__TASK PROMPT__. In the listing below, identify each line with the word "build" and return those lines.

__RECORDS FOR THE EXERCISE__.
• • • • •

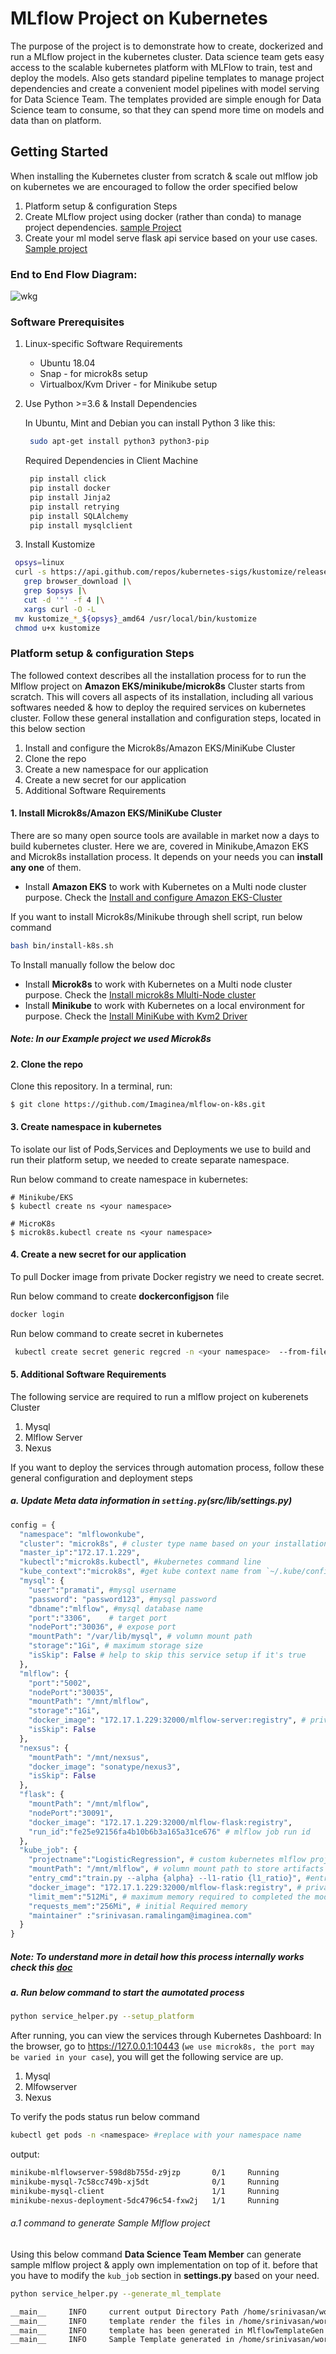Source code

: # MLflow Project on Kubernetes
  
The purpose of the project is to demonstrate how to create, dockerized and run a
MLflow project in the kubernetes cluster. Data science team gets easy access to the 
scalable kubernetes platform with MLFlow to train, test and deploy the models. 
Also gets standard pipeline templates to manage project dependencies and create 
a convenient model pipelines with model serving for Data Science Team. The templates 
provided are simple enough for Data Science team to consume, so that they can spend
more time on models and data than on platform.


## Getting Started

When installing the Kubernetes cluster from scratch & scale out mlflow job on kubernetes we are encouraged to follow the order specified below
1. Platform setup & configuration Steps
2. Create MLflow project using docker (rather than conda) to manage project dependencies. [sample Project](examples/LogisticRegression)
3. Create your ml model serve flask api service based on your use cases. [Sample project](examples/FlaskMlflowServe)

### End to End Flow Diagram:
![wkg](doc/uploads/flow_dia.png)
### Software Prerequisites
1. Linux-specific Software Requirements
   * Ubuntu 18.04
   * Snap  - for microk8s setup
   * Virtualbox/Kvm Driver - for Minikube setup
2. Use Python >=3.6 & Install Dependencies 
   
   In Ubuntu, Mint and Debian you can install Python 3 like this:
     ```bash
      sudo apt-get install python3 python3-pip
     ```
   Required Dependencies in Client Machine
   ```bash
    pip install click
    pip install docker
    pip install Jinja2
    pip install retrying
    pip install SQLAlchemy
    pip install mysqlclient
   ```
 3. Install Kustomize
   ```bash
    opsys=linux 
    curl -s https://api.github.com/repos/kubernetes-sigs/kustomize/releases/latest |\
      grep browser_download |\
      grep $opsys |\
      cut -d '"' -f 4 |\
      xargs curl -O -L
    mv kustomize_*_${opsys}_amd64 /usr/local/bin/kustomize
    chmod u+x kustomize
   ```

### Platform setup & configuration Steps
The followed context describes all the installation process for to run the Mlflow project on  **Amazon EKS/minikube/microk8s** Cluster starts from scratch. This will covers all aspects of its installation, including all various softwares needed & how to deploy the required services on kubernetes cluster. Follow these general installation and configuration steps, located in this below section

1. Install and configure the Microk8s/Amazon EKS/MiniKube Cluster
2. Clone the repo
3. Create a new namespace for our application
4. Create a new secret for our application
5. Additional Software Requirements

#### 1. Install Microk8s/Amazon EKS/MiniKube Cluster
There are so many open source tools are available in market now a days to build kubernetes cluster. Here we are, covered in Minikube,Amazon EKS and Microk8s installation process. It depends on your needs you can **install any one** of them.
* Install **Amazon EKS** to work with Kubernetes on a Multi node cluster purpose. Check the [Install and configure Amazon EKS-Cluster](doc/Install-and-configure-Amazon-EKS-Cluster.md) 

If you want to install Microk8s/Minikube through shell script, run below command
```bash
bash bin/install-k8s.sh
```
To Install manually follow the below doc
* Install **Microk8s** to work with Kubernetes on a Multi node cluster purpose. Check the [Install microk8s Mlulti-Node cluster](doc/Install-microk8s(Mlulti-Node-cluster).md) 
* Install **Minikube** to work with Kubernetes on a local environment for purpose. Check the [Install MiniKube with Kvm2 Driver](doc/Install-MiniKube-with-Kvm2-Driver.md) 


##### Note: In our Example project we used Microk8s

#### 2. Clone the repo
Clone this repository. In a terminal, run:
```
$ git clone https://github.com/Imaginea/mlflow-on-k8s.git
```
#### 3. Create namespace in kubernetes
To isolate our list of Pods,Services and Deployments we use to build and run their platform setup, we needed to create separate namespace.

Run below command to create namespace in kubernetes:
```
# Minikube/EKS
$ kubectl create ns <your namespace>

# MicroK8s
$ microk8s.kubectl create ns <your namespace>
```
#### 4. Create a new secret for our application
To pull Docker image from private Docker registry we need to create secret.

Run below command to create **dockerconfigjson** file
```bash
docker login
```

Run below command to create secret in kubernetes
```bash
 kubectl create secret generic regcred -n <your namespace>  --from-file=.dockerconfigjson=/home/<username>/.docker/config.json --type=kubernetes.io/dockerconfigjson #replace username & namespace
```

#### 5. Additional Software Requirements
The following service are required to run a mlflow project on kuberenets Cluster
1. Mysql
2. Mlflow Server
3. Nexus

If you want to deploy the services through automation process, follow these general configuration and deployment steps
##### a. Update Meta data information in `setting.py`(src/lib/settings.py)
```python
config = {
  "namespace": "mlflowonkube",
  "cluster": "microk8s", # cluster type name based on your installation
  "master_ip":"172.17.1.229",  
  "kubectl":"microk8s.kubectl", #kubernetes command line
  "kube_context":"microk8s", #get kube context name from `~/.kube/config` file
  "mysql": {
    "user":"pramati", #mysql username
    "password": "password123", #mysql password
    "dbname":"mlflow", #mysql database name
    "port":"3306",    # target port
    "nodePort":"30036", # expose port 
    "mountPath": "/var/lib/mysql", # volumn mount path
    "storage":"1Gi", # maximum storage size
    "isSkip": False # help to skip this service setup if it's true
  },
  "mlflow": {
    "port":"5002",
    "nodePort":"30035",
    "mountPath": "/mnt/mlflow", 
    "storage":"1Gi",
    "docker_image": "172.17.1.229:32000/mlflow-server:registry", # private microk8s Docker registry image name
    "isSkip": False
  },
  "nexsus": {
    "mountPath": "/mnt/nexsus",
    "docker_image": "sonatype/nexus3",
    "isSkip": False
  },
  "flask": {
    "mountPath": "/mnt/mlflow",
    "nodePort":"30091",
    "docker_image": "172.17.1.229:32000/mlflow-flask:registry",
    "run_id":"fe25e92156fa4b10b6b3a165a31ce676" # mlflow job run id
  },
  "kube_job": {
    "projectname":"LogisticRegression", # custom kubernetes mlflow project name
    "mountPath": "/mnt/mlflow", # volumn mount path to store artifacts
    "entry_cmd":"train.py --alpha {alpha} --l1-ratio {l1_ratio}", #entry command to train model
    "docker_image": "172.17.1.229:32000/mlflow-flask:registry", # private microk8s Docker registry image name
    "limit_mem":"512Mi", # maximum memory required to completed the model training
    "requests_mem":"256Mi", # initial Required memory
    "maintainer" :"srinivasan.ramalingam@imaginea.com"
  }
}
```

##### Note: To understand more in detail how this process internally works check this [doc](doc/Manual-Deployment-process-for-additional-required-service.md)


##### a. Run below command to start the aumotated process
```bash
python service_helper.py --setup_platform
```

After running, you can view the services through Kubernetes Dashboard:
In the browser, go to https://127.0.0.1:10443 (``we use microk8s, the port may be varied in your case``), you will get the following service are up.
1. Mysql
2. Mlfowserver
3. Nexus

To verify the pods status run below command
```bash
kubectl get pods -n <namespace> #replace with your namespace name
```
output:
```bash
minikube-mlflowserver-598d8b755d-z9jzp       0/1     Running            2          6m29s
minikube-mysql-7c58cc749b-xj5dt              0/1     Running            4          21m
minikube-mysql-client                        1/1     Running            1          21m
minikube-nexus-deployment-5dc4796c54-fxw2j   1/1     Running            2          6m29s
```

###### a.1 command to generate Sample Mlflow project
Using this below command **Data Science Team Member** can generate sample mlflow project & apply  own implementation on top of it. before that you have to modify the `kub_job` section in **settings.py** based on your need. 
```bash
python service_helper.py --generate_ml_template
```
```bash
__main__     INFO     current output Directory Path /home/srinivasan/workspace_python/cluster_setup/output/1583304596398
__main__     INFO     template render the files in /home/srinivasan/workspace_python/cluster_setup/src/lib/template/mlflow folder
__main__     INFO     template has been generated in MlflowTemplateGen service
__main__     INFO     Sample Template generated in /home/srinivasan/workspace_python/cluster_setup/output/1583304596398/mlflow_on_kubernetes folder
```
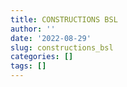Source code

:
 ```yaml
---
title: CONSTRUCTIONS BSL
author: ''
date: '2022-08-29'
slug: constructions_bsl
categories: []
tags: []
---
```


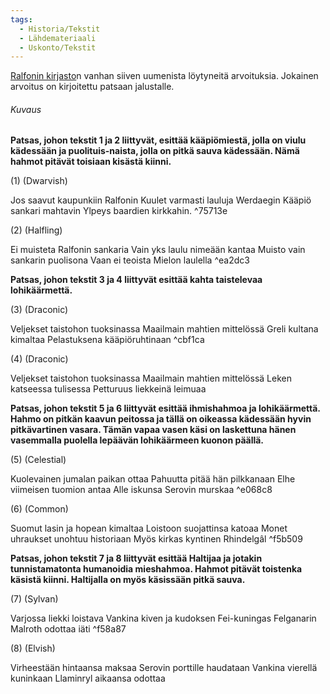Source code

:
 ```yaml
---
tags:
  - Historia/Tekstit
  - Lähdemateriaali
  - Uskonto/Tekstit
---
```

[Ralfonin kirjasto](Ralfonin%20kirjasto.md)n vanhan siiven uumenista löytyneitä arvoituksia. Jokainen arvoitus on kirjoitettu patsaan jalustalle.

###### Kuvaus 

**Patsas, johon tekstit 1 ja 2 liittyvät, esittää kääpiömiestä, jolla on viulu kädessään ja puolituis-naista, jolla on pitkä sauva kädessään. Nämä hahmot pitävät toisiaan kisästä kiinni.** 

(1) (Dwarvish) 

Jos saavut kaupunkiin Ralfonin Kuulet varmasti lauluja Werdaegin Kääpiö sankari mahtavin Ylpeys baardien kirkkahin.  ^75713e

(2) (Halfling)

Ei muisteta Ralfonin sankaria Vain yks laulu nimeään kantaa Muisto vain sankarin puolisona Vaan ei teoista Mielon laulella ^ea2dc3

**Patsas, johon tekstit 3 ja 4 liittyvät esittää kahta taistelevaa lohikäärmettä.** 

(3) (Draconic) 

Veljekset taistohon tuoksinassa Maailmain mahtien mittelössä Greli kultana kimaltaa Pelastuksena kääpiöruhtinaan  ^cbf1ca

(4) (Draconic) 

Veljekset taistohon tuoksinassa Maailmain mahtien mittelössä Leken katseessa tulisessa Petturuus liekkeinä leimuaa 

**Patsas, johon tekstit 5 ja 6 liittyvät esittää ihmishahmoa ja lohikäärmettä. Hahmo on pitkän kaavun peitossa ja tällä on oikeassa kädessään hyvin pitkävartinen vasara. Tämän vapaa vasen käsi on laskettuna hänen vasemmalla puolella lepäävän lohikäärmeen kuonon päällä.** 

(5) (Celestial) 

Kuolevainen jumalan paikan ottaa Pahuutta pitää hän pilkkanaan Elhe viimeisen tuomion antaa Alle iskunsa Serovin murskaa  ^e068c8

(6) (Common) 

Suomut lasin ja hopean kimaltaa Loistoon suojattinsa katoaa Monet uhraukset unohtuu historiaan Myös kirkas kyntinen Rhindelgâl  ^f5b509

**Patsas, johon tekstit 7 ja 8 liittyvät esittää Haltijaa ja jotakin tunnistamatonta humanoidia mieshahmoa. Hahmot pitävät toistenka käsistä kiinni. Haltijalla on myös käsissään pitkä sauva.** 

(7) (Sylvan) 

Varjossa liekki loistava 
Vankina kiven ja kudoksen 
Fei-kuningas Felganarin
Malroth odottaa iäti  ^f58a87

(8) (Elvish) 

Virheestään hintaansa maksaa Serovin porttille haudataan Vankina vierellä kuninkaan Llaminryl aikaansa odottaa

• • • • •

__RESPONSE TO THE TASK__.
There are so many open source tools are available in market now a days to build kubernetes cluster. Here we are, covered in Minikube,Amazon EKS and Microk8s installation process. It depends on your needs you can **install any one** of them.
To isolate our list of Pods,Services and Deployments we use to build and run their platform setup, we needed to create separate namespace.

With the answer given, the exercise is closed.